= Coalition Provisional Authority Order 17 =

Order made by the Coalition Provisional Authority in Iraq

Coalition Provisional Authority Order 17 stated that Iraqi laws do not hold over contractors.

Just before leaving office as head of the Coalition Provisional Authority in June 2004, Paul Bremer signed the order, which says:

Contractors shall not be subject to Iraqi laws or regulations in matters relating to the terms and conditions of their Contracts, including licensing and registering employees, businesses and corporations; provided, however, that Contractors shall comply with such applicable licensing and registration laws and regulations if engaging in business or transactions in Iraq other than Contracts. Notwithstanding any provisions in this Order, Private Security Companies and their employees operating in Iraq must comply with all CPA Orders, Regulations, Memoranda, and any implementing instructions or regulations governing the existence and activities of Private Security Companies in Iraq, including registration and licensing of weapons and firearms.

It took effect in December 2006. At that time, there were thought to be at least 100,000 private military contractors working directly for the United States Department of Defense, a tenfold increase since the Persian Gulf War just over a decade earlier. This activity led to the foundation of a trade group called the Private Security Company Association of Iraq.

== Responses ==
In Iraq, the issue of accountability, especially in the case of contractors carrying weapons, is sensitive. One major incident in 2007 involved Blackwater guards who killed 17 Iraqi civilians in a mass shooting in Nisour Square. Iraq's government maintained that this was murder but was unable to prosecute the guards because they had immunity.
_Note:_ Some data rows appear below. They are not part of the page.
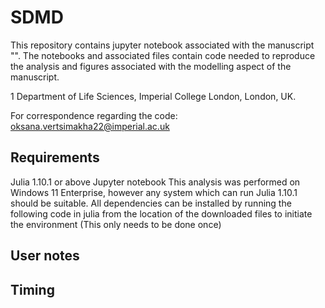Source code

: # SDMD
This repository contains jupyter notebook associated with the manuscript "". The notebooks and associated files contain code needed to reproduce the analysis and figures associated with the modelling aspect of the manuscript.

1 Department of Life Sciences, Imperial College London, London, UK.

For correspondence regarding the code: oksana.vertsimakha22@imperial.ac.uk



## Requirements 
Julia 1.10.1 or above
Jupyter notebook
This analysis was performed on Windows 11 Enterprise, however any system which can run Julia 1.10.1 should be suitable.
All dependencies can be installed by running the following code in julia from the location of the downloaded files to initiate the environment (This only needs to be done once)

## User notes

## Timing
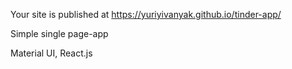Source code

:  Your site is published at https://yuriyivanyak.github.io/tinder-app/
 
 Simple single page-app
 
 Material UI, React.js
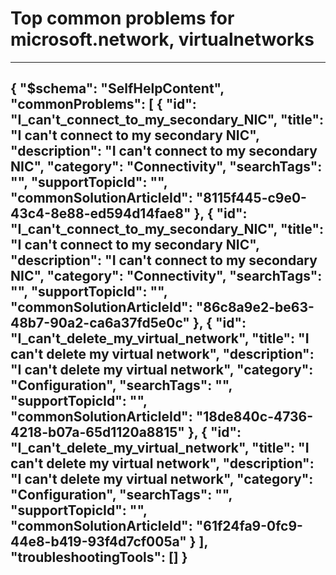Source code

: <properties
	pageTitle="Top common problems for microsoft.network, virtualnetworks"
	description="Top common problems for microsoft.network, virtualnetworks"        
	service="microsoft.network"
	resource="virtualnetworks"
	resourceTags=""
	authors="anavin"
	ms.author="anavin"
	displayOrder=""
	articleId="364d1541-34d6-48c7-9752-b89b001304e5"
	selfHelpType="diagnoseandsolve"
	productPesIds="15526"
	cloudEnvironments="public"
/>
# Top common problems for microsoft.network, virtualnetworks
---
{
    "$schema": "SelfHelpContent",
    "commonProblems": [
        {
            "id": "I_can't_connect_to_my_secondary_NIC",
            "title": "I can't connect to my secondary NIC",
            "description": "I can't connect to my secondary NIC",
            "category": "Connectivity",
            "searchTags": "",
            "supportTopicId": "",
            "commonSolutionArticleId": "8115f445-c9e0-43c4-8e88-ed594d14fae8"
        },
        {
            "id": "I_can't_connect_to_my_secondary_NIC",
            "title": "I can't connect to my secondary NIC",
            "description": "I can't connect to my secondary NIC",
            "category": "Connectivity",
            "searchTags": "",
            "supportTopicId": "",
            "commonSolutionArticleId": "86c8a9e2-be63-48b7-90a2-ca6a37fd5e0c"
        },
        {
            "id": "I_can't_delete_my_virtual_network",
            "title": "I can't delete my virtual network",
            "description": "I can't delete my virtual network",
            "category": "Configuration",
            "searchTags": "",
            "supportTopicId": "",
            "commonSolutionArticleId": "18de840c-4736-4218-b07a-65d1120a8815"
        },
        {
            "id": "I_can't_delete_my_virtual_network",
            "title": "I can't delete my virtual network",
            "description": "I can't delete my virtual network",
            "category": "Configuration",
            "searchTags": "",
            "supportTopicId": "",
            "commonSolutionArticleId": "61f24fa9-0fc9-44e8-b419-93f4d7cf005a"
        }
    ],
    "troubleshootingTools": []
}
---
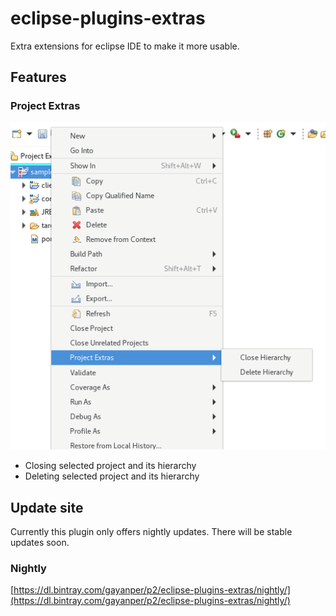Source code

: # eclipse-plugins-extras
Extra extensions for eclipse IDE to make it more usable.

## Features
### Project Extras
![](./project-extras.png)
- Closing selected project and its hierarchy 
- Deleting selected project and its hierarchy 

## Update site
Currently this plugin only offers nightly updates. There will be stable updates soon.
### Nightly
[https://dl.bintray.com/gayanper/p2/eclipse-plugins-extras/nightly/](https://dl.bintray.com/gayanper/p2/eclipse-plugins-extras/nightly/)
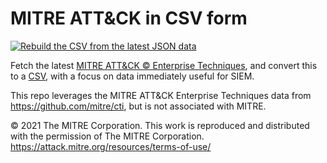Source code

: # MITRE ATT&amp;CK in CSV form

[![Rebuild the CSV from the latest JSON data](https://github.com/sduff/mitre_attack_csv/actions/workflows/main.yml/badge.svg)](https://github.com/sduff/mitre_attack_csv/actions/workflows/main.yml)

Fetch the latest [MITRE ATT&CK &copy; Enterprise Techniques](https://raw.githubusercontent.com/mitre/cti/master/enterprise-attack/enterprise-attack.json), and convert this to a [CSV](https://raw.githubusercontent.com/sduff/mitre_attack_csv/main/enterprise-attack.csv), with a focus on data immediately useful for SIEM.

This repo leverages the MITRE ATT&CK Enterprise Techniques data from https://github.com/mitre/cti, but is not associated with MITRE.

&copy; 2021 The MITRE Corporation. This work is reproduced and distributed with the permission of The MITRE Corporation.
https://attack.mitre.org/resources/terms-of-use/
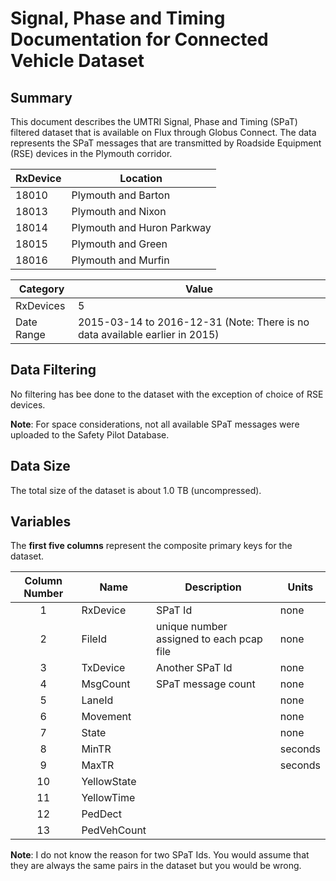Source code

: # Signal, Phase and Timing Documentation for Connected Vehicle Dataset

## Summary
This document describes the UMTRI Signal, Phase and Timing (SPaT) filtered dataset that is available on Flux through Globus Connect.
The data represents the SPaT messages that are transmitted by Roadside Equipment (RSE) devices in the Plymouth corridor.

RxDevice|Location
---|---
18010|Plymouth and Barton
18013|Plymouth and Nixon
18014|Plymouth and Huron Parkway
18015|Plymouth and Green
18016|Plymouth and Murfin

Category|Value
---|---
RxDevices|5
Date Range|2015-03-14 to 2016-12-31 (Note: There is no data available earlier in 2015)

## Data Filtering
No filtering has bee done to the dataset with the exception of choice of RSE devices.

**Note**: For space considerations, not all available SPaT messages were uploaded to the Safety Pilot Database.

## Data Size
The total size of the dataset is about 1.0 TB (uncompressed).

## Variables
The **first five columns** represent the composite primary keys for the dataset.  

Column Number|Name|Description|Units
:---:|---|---|---
1|RxDevice|SPaT Id|none  
2|FileId|unique number assigned to each pcap file|none  
3|TxDevice|Another SPaT Id|none
4|MsgCount|SPaT message count|none
5|LaneId||none
6|Movement||none
7|State||none
8|MinTR||seconds  
9|MaxTR||seconds
10|YellowState|
11|YellowTime|
12|PedDect|
13|PedVehCount|

**Note**: I do not know the reason for two SPaT Ids. 
You would assume that they are always the same pairs in the dataset but you would be wrong.
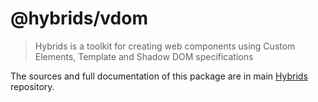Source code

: # @hybrids/vdom

> Hybrids is a toolkit for creating web components using Custom Elements, Template and Shadow DOM specifications

The sources and full documentation of this package are in main [Hybrids](https://github.com/hybridsjs/hybrids) repository.
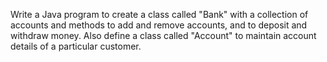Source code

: Write a Java program to create a class called "Bank" with a collection of accounts and methods to add and remove accounts, and to deposit and withdraw money. Also define a class called "Account" to maintain account details of a particular customer.
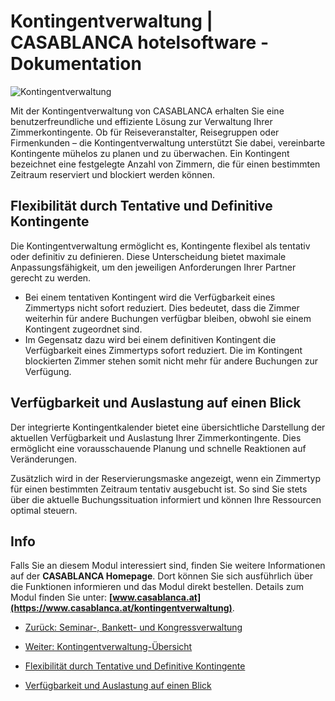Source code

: # Kontingentverwaltung | CASABLANCA hotelsoftware - Dokumentation

![Kontingentverwaltung](https://docs.casablanca.at/assets/images/contingent-a9afa0111ed017d09e67112f329f86fa.png "Kontingentverwaltung")

Mit der Kontingentverwaltung von CASABLANCA erhalten Sie eine benutzerfreundliche und effiziente Lösung zur Verwaltung Ihrer Zimmerkontingente. Ob für Reiseveranstalter, Reisegruppen oder Firmenkunden – die Kontingentverwaltung unterstützt Sie dabei, vereinbarte Kontingente mühelos zu planen und zu überwachen. Ein Kontingent bezeichnet eine festgelegte Anzahl von Zimmern, die für einen bestimmten Zeitraum reserviert und blockiert werden können.

## Flexibilität durch Tentative und Definitive Kontingente

Die Kontingentverwaltung ermöglicht es, Kontingente flexibel als tentativ oder definitiv zu definieren. Diese Unterscheidung bietet maximale Anpassungsfähigkeit, um den jeweiligen Anforderungen Ihrer Partner gerecht zu werden.

* Bei einem tentativen Kontingent wird die Verfügbarkeit eines Zimmertyps nicht sofort reduziert. Dies bedeutet, dass die Zimmer weiterhin für andere Buchungen verfügbar bleiben, obwohl sie einem Kontingent zugeordnet sind.
* Im Gegensatz dazu wird bei einem definitiven Kontingent die Verfügbarkeit eines Zimmertyps sofort reduziert. Die im Kontingent blockierten Zimmer stehen somit nicht mehr für andere Buchungen zur Verfügung.

## Verfügbarkeit und Auslastung auf einen Blick

Der integrierte Kontingentkalender bietet eine übersichtliche Darstellung der aktuellen Verfügbarkeit und Auslastung Ihrer Zimmerkontingente. Dies ermöglicht eine vorausschauende Planung und schnelle Reaktionen auf Veränderungen.

Zusätzlich wird in der Reservierungsmaske angezeigt, wenn ein Zimmertyp für einen bestimmten Zeitraum tentativ ausgebucht ist. So sind Sie stets über die aktuelle Buchungssituation informiert und können Ihre Ressourcen optimal steuern.

## Info

Falls Sie an diesem Modul interessiert sind, finden Sie weitere Informationen auf der **CASABLANCA Homepage**. Dort können Sie sich ausführlich über die Funktionen informieren und das Modul direkt bestellen. Details zum Modul finden Sie unter: **[www.casablanca.at](https://www.casablanca.at/kontingentverwaltung)**.

* [Zurück: Seminar-, Bankett- und Kongressverwaltung](https://docs.casablanca.at/desktop/module/banquet/)
* [Weiter: Kontingentverwaltung-Übersicht](https://docs.casablanca.at/desktop/module/contingent/contingencymanagement)

* [Flexibilität durch Tentative und Definitive Kontingente](https://docs.casablanca.at/desktop/module/contingent/#flexibilität-durch-tentative-und-definitive-kontingente)
* [Verfügbarkeit und Auslastung auf einen Blick](https://docs.casablanca.at/desktop/module/contingent/#verfügbarkeit-und-auslastung-auf-einen-blick)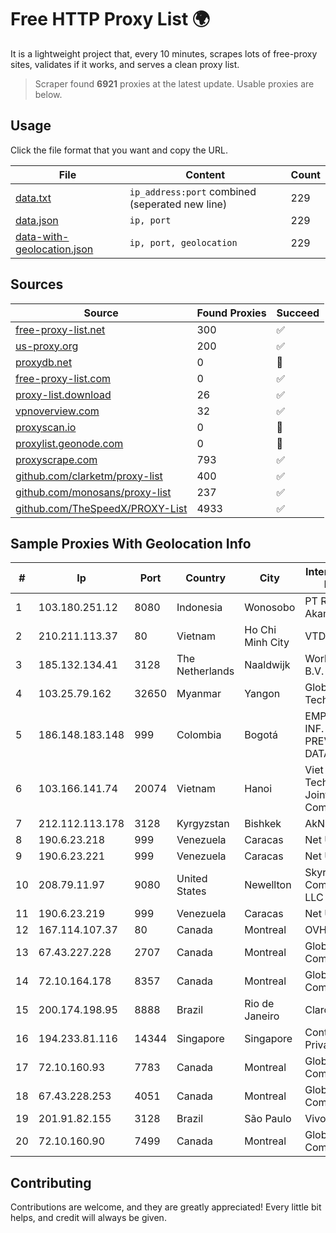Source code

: 
# Free HTTP Proxy List 🌍

It is a lightweight project that, every 10 minutes, scrapes lots of free-proxy sites, validates if it works, and serves a clean proxy list.


> Scraper found **6921** proxies at the latest update. Usable proxies are below.

## Usage

Click the file format that you want and copy the URL.


|File|Content|Count|
|----|-------|-----|
|[data.txt](https://raw.githubusercontent.com/themiralay/Proxy-List-World/master/data.txt)|`ip_address:port` combined (seperated new line)|229|
|[data.json](https://raw.githubusercontent.com/themiralay/Proxy-List-World/master/data.json)|`ip, port`|229|
|[data-with-geolocation.json](https://raw.githubusercontent.com/themiralay/Proxy-List-World/master/data-with-geolocation.json)|`ip, port, geolocation`|229|

## Sources

|Source|Found Proxies|Succeed|
|------|-------------|-------|
|[free-proxy-list.net](https://free-proxy-list.net)|300|✅|
|[us-proxy.org](https://www.us-proxy.org)|200|✅|
|[proxydb.net](http://proxydb.net)|0|🚫|
|[free-proxy-list.com](https://free-proxy-list.com/?page=&port=&type%5B%5D=http&type%5B%5D=https&up_time=0&search=Search)|0|✅|
|[proxy-list.download](https://www.proxy-list.download/HTTP)|26|✅|
|[vpnoverview.com](https://vpnoverview.com/privacy/anonymous-browsing/free-proxy-servers)|32|✅|
|[proxyscan.io](https://www.proxyscan.io)|0|🚫|
|[proxylist.geonode.com](https://proxylist.geonode.com/api/proxy-list?limit=300&page=1&sort_by=lastChecked&sort_type=desc&protocols=http,https)|0|🚫|
|[proxyscrape.com](https://api.proxyscrape.com/v2/?request=displayproxies&protocol=http&timeout=10000&country=all&ssl=all&anonymity=all)|793|✅|
|[github.com/clarketm/proxy-list](https://raw.githubusercontent.com/clarketm/proxy-list/master/proxy-list-raw.txt)|400|✅|
|[github.com/monosans/proxy-list](https://raw.githubusercontent.com/monosans/proxy-list/main/proxies/http.txt)|237|✅|
|[github.com/TheSpeedX/PROXY-List](https://raw.githubusercontent.com/TheSpeedX/PROXY-List/master/http.txt)|4933|✅|


## Sample Proxies With Geolocation Info

|#|Ip|Port|Country|City|Internet Service Provider|
|-|--|----|-------|----|-------------------------|
|1|103.180.251.12|8080|Indonesia|Wonosobo|PT Rintis Berkah Akamila|
|2|210.211.113.37|80|Vietnam|Ho Chi Minh City|VTDC|
|3|185.132.134.41|3128|The Netherlands|Naaldwijk|WorldStream B.V.|
|4|103.25.79.162|32650|Myanmar|Yangon|Global Technology Co|
|5|186.148.183.148|999|Colombia|Bogotá|EMP. DE TEC. E INF. DA PREVIDENCIA - DATAPREV|
|6|103.166.141.74|20074|Vietnam|Hanoi|Viet NAM Cloud Technology Joint Stock Company|
|7|212.112.113.178|3128|Kyrgyzstan|Bishkek|AkNet|
|8|190.6.23.218|999|Venezuela|Caracas|Net Uno|
|9|190.6.23.221|999|Venezuela|Caracas|Net Uno|
|10|208.79.11.97|9080|United States|Newellton|Skyrider Communications LLC|
|11|190.6.23.219|999|Venezuela|Caracas|Net Uno|
|12|167.114.107.37|80|Canada|Montreal|OVH SAS|
|13|67.43.227.228|2707|Canada|Montreal|GloboTech Communications|
|14|72.10.164.178|8357|Canada|Montreal|GloboTech Communications|
|15|200.174.198.95|8888|Brazil|Rio de Janeiro|Claro S.A|
|16|194.233.81.116|14344|Singapore|Singapore|Contabo Asia Private Limited|
|17|72.10.160.93|7783|Canada|Montreal|GloboTech Communications|
|18|67.43.228.253|4051|Canada|Montreal|GloboTech Communications|
|19|201.91.82.155|3128|Brazil|São Paulo|Vivo|
|20|72.10.160.90|7499|Canada|Montreal|GloboTech Communications|



## Contributing

Contributions are welcome, and they are greatly appreciated! Every
little bit helps, and credit will always be given.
A month after the Nisour Square massacre, the Iraqi cabinet approved draft legislation intended to end contractors' immunity. Contractors would be required to license their weapons, to register their equipment including armored vehicles and helicopters, and (if foreign) to obtain visas, something not previously required when working for an agency of a country in the coalition. At the same time, the U.S. House of Representatives passed the MEJA Expansion and Enforcement Act (H.R. 2740) which would have made U.S. security contractors in Iraq subject to U.S. criminal law; however, the Senate never voted on it.

In December 2008, a Status of Forces Agreement between Iraq and the US made contractors subject to Iraqi criminal law.